┌──

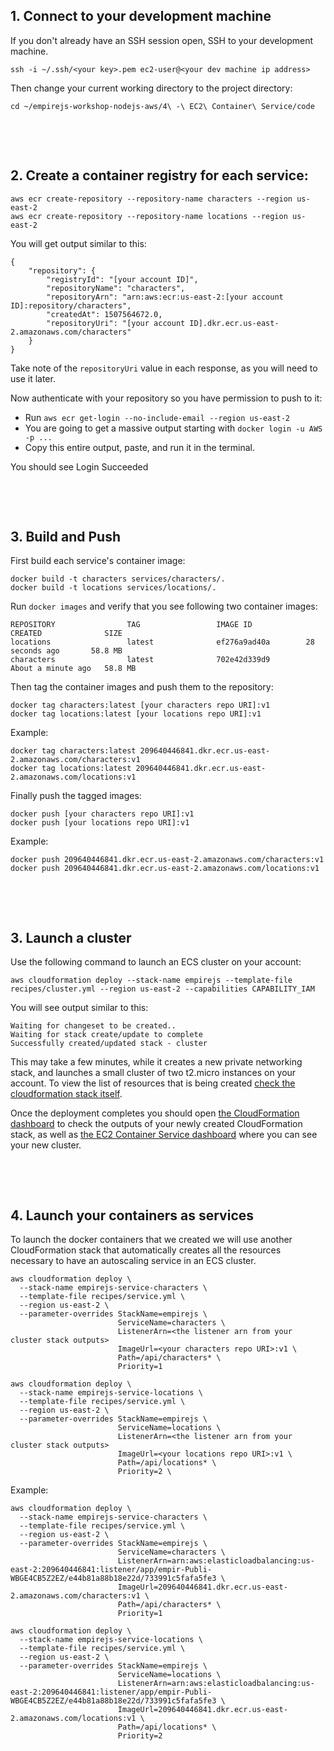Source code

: ## 1. Connect to your development machine

If you don't already have an SSH session open, SSH to your development machine.

```
ssh -i ~/.ssh/<your key>.pem ec2-user@<your dev machine ip address>
```

Then change your current working directory to the project directory:

```
cd ~/empirejs-workshop-nodejs-aws/4\ -\ EC2\ Container\ Service/code
```

&nbsp;

&nbsp;

## 2. Create a container registry for each service:

```
aws ecr create-repository --repository-name characters --region us-east-2
aws ecr create-repository --repository-name locations --region us-east-2
```

You will get output similar to this:

```
{
    "repository": {
        "registryId": "[your account ID]",
        "repositoryName": "characters",
        "repositoryArn": "arn:aws:ecr:us-east-2:[your account ID]:repository/characters",
        "createdAt": 1507564672.0,
        "repositoryUri": "[your account ID].dkr.ecr.us-east-2.amazonaws.com/characters"
    }
}
```

Take note of the `repositoryUri` value in each response, as you will need to use it later.

Now authenticate with your repository so you have permission to push to it:

- Run `aws ecr get-login --no-include-email --region us-east-2`
- You are going to get a massive output starting with `docker login -u AWS -p ...`
- Copy this entire output, paste, and run it in the terminal.

You should see Login Succeeded

&nbsp;

&nbsp;

## 3. Build and Push

First build each service's container image:

```
docker build -t characters services/characters/.
docker build -t locations services/locations/.
```

Run `docker images` and verify that you see following two container images:

```
REPOSITORY                TAG                 IMAGE ID            CREATED              SIZE
locations                 latest              ef276a9ad40a        28 seconds ago       58.8 MB
characters                latest              702e42d339d9        About a minute ago   58.8 MB
```

Then tag the container images and push them to the repository:

```
docker tag characters:latest [your characters repo URI]:v1
docker tag locations:latest [your locations repo URI]:v1
```

Example:

```
docker tag characters:latest 209640446841.dkr.ecr.us-east-2.amazonaws.com/characters:v1
docker tag locations:latest 209640446841.dkr.ecr.us-east-2.amazonaws.com/locations:v1
```

Finally push the tagged images:

```
docker push [your characters repo URI]:v1
docker push [your locations repo URI]:v1
```

Example:

```
docker push 209640446841.dkr.ecr.us-east-2.amazonaws.com/characters:v1
docker push 209640446841.dkr.ecr.us-east-2.amazonaws.com/locations:v1
```

&nbsp;

&nbsp;

## 3. Launch a cluster

Use the following command to launch an ECS cluster on your account:

```
aws cloudformation deploy --stack-name empirejs --template-file recipes/cluster.yml --region us-east-2 --capabilities CAPABILITY_IAM
```

You will see output similar to this:

```
Waiting for changeset to be created..
Waiting for stack create/update to complete
Successfully created/updated stack - cluster
```

This may take a few minutes, while it creates a new private networking stack, and launches a small cluster of two t2.micro instances on your account. To view the list of resources that is being created [check the cloudformation stack itself](code/recipes/cluster.yml).

Once the deployment completes you should open [the CloudFormation dashboard](https://us-east-2.console.aws.amazon.com/cloudformation/home?region=us-east-2#/stacks?filter=active) to check the outputs of your newly created CloudFormation stack, as well as [the EC2 Container Service dashboard](https://us-east-2.console.aws.amazon.com/ecs/home?region=us-east-2#/clusters) where you can see your new cluster. 

&nbsp;

&nbsp;

## 4. Launch your containers as services

To launch the docker containers that we created we will use another CloudFormation stack that automatically creates all the resources necessary to have an autoscaling service in an ECS cluster.

```
aws cloudformation deploy \
  --stack-name empirejs-service-characters \
  --template-file recipes/service.yml \
  --region us-east-2 \
  --parameter-overrides StackName=empirejs \
                        ServiceName=characters \
                        ListenerArn=<the listener arn from your cluster stack outputs>
                        ImageUrl=<your characters repo URI>:v1 \
                        Path=/api/characters* \
                        Priority=1

aws cloudformation deploy \
  --stack-name empirejs-service-locations \
  --template-file recipes/service.yml \
  --region us-east-2 \
  --parameter-overrides StackName=empirejs \
                        ServiceName=locations \
                        ListenerArn=<the listener arn from your cluster stack outputs>
                        ImageUrl=<your locations repo URI>:v1 \
                        Path=/api/locations* \
                        Priority=2 \
```

Example:

```
aws cloudformation deploy \
  --stack-name empirejs-service-characters \
  --template-file recipes/service.yml \
  --region us-east-2 \
  --parameter-overrides StackName=empirejs \
                        ServiceName=characters \
                        ListenerArn=arn:aws:elasticloadbalancing:us-east-2:209640446841:listener/app/empir-Publi-WBGE4CB5Z2EZ/e44b81a88b18e22d/733991c5fafa5fe3 \
                        ImageUrl=209640446841.dkr.ecr.us-east-2.amazonaws.com/characters:v1 \
                        Path=/api/characters* \
                        Priority=1

aws cloudformation deploy \
  --stack-name empirejs-service-locations \
  --template-file recipes/service.yml \
  --region us-east-2 \
  --parameter-overrides StackName=empirejs \
                        ServiceName=locations \
                        ListenerArn=arn:aws:elasticloadbalancing:us-east-2:209640446841:listener/app/empir-Publi-WBGE4CB5Z2EZ/e44b81a88b18e22d/733991c5fafa5fe3 \
                        ImageUrl=209640446841.dkr.ecr.us-east-2.amazonaws.com/locations:v1 \
                        Path=/api/locations* \
                        Priority=2
```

└──

| Exercise details |
Using the data above, return each line that includes the word "services".

| Solved exercise |
docker build -t characters services/characters/.
docker build -t locations services/locations/.
## 4. Launch your containers as services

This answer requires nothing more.